Дягилев. С Дягилевым - Лифарь Сергей Михайлович
И вот как-то утром Сергей Павлович зовет меня и говорит:
– Знаешь, Сергей, сегодня утром со мной случилась странная вещь: я проснулся, и вдруг порошок мне стал противен, и такое впечатление, что я никогда к нему не привыкал. Я решил бросить, мне он больше не нужен.
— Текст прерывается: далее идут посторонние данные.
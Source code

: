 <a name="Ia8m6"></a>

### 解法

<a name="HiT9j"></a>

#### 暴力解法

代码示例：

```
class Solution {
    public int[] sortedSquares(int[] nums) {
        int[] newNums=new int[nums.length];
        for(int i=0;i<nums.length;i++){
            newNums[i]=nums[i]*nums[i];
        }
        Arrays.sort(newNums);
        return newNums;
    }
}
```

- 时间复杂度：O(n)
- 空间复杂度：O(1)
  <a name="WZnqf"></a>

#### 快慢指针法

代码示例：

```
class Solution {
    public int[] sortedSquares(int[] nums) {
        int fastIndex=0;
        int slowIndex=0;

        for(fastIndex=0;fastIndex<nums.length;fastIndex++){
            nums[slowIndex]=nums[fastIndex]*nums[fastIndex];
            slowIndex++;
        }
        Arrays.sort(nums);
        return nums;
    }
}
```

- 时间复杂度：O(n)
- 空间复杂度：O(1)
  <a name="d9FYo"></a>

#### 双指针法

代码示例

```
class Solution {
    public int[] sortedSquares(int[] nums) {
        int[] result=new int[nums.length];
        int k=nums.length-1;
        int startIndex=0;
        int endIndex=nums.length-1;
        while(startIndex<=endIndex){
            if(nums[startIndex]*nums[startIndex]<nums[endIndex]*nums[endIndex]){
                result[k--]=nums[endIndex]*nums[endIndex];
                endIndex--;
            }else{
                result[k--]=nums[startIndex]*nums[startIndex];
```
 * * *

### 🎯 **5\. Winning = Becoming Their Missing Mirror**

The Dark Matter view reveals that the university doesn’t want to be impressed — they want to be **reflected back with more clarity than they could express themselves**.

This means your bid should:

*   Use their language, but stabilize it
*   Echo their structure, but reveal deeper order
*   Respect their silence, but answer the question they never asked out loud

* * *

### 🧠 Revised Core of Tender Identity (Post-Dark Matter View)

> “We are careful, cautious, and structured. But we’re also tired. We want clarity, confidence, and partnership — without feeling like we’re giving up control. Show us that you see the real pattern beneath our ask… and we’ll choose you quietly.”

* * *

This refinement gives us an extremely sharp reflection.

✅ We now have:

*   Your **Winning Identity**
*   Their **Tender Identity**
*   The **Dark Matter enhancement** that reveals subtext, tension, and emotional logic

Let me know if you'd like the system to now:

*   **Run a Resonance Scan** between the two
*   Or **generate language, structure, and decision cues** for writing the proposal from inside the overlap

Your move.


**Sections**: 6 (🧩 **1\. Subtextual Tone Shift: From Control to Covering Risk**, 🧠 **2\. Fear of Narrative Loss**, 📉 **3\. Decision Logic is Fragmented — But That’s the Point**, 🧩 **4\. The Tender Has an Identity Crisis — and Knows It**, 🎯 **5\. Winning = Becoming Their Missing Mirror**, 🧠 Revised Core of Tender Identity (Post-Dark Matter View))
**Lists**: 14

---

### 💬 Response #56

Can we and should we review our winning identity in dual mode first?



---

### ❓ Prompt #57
«Думушки» Сергея Павловича привели к тому, что он сделал последнюю ставку на лорда Rothermeer’a[304], который в это время очень заинтересовался балетом и танцовщицами. Лорд Rothermeer «в принципе» согласился поддержать Русский балет. Но сколько времени прошло от принципиальной до фактической поддержки и сколько волнений, беспокойств и мучений, сколько трепки нервов стоило Сергею Павловичу это время! Я помню ужины, которые давал Дягилев Ротермиру, и помню, каким он возвращался после ужинов – то с оживившейся надеждой, то в состоянии мрачного тупика. Еще больше я помню бесконечные телефонные разговоры, когда Сергей Павлович, весь в поту и почти дрожа от нервного состояния, каждые полчаса звонил к Ротермиру – и не мог застать его дома, когда, наконец добившись, получал свидание, которое в последнюю минуту лорд Ротермир отменял и откладывал. Начались недоразумения, неприятности и с Алисой Никитиной, милой и талантливой Алисой Никитиной, художественную карьеру которой подрывали ее капризы. Она ставила требования, на которые Дягилеву против воли и против своей художественной совести приходилось соглашаться. Трения между нею и Дягилевым усиливались, в конце концов она ссорилась с ним и уходила несколько раз из труппы.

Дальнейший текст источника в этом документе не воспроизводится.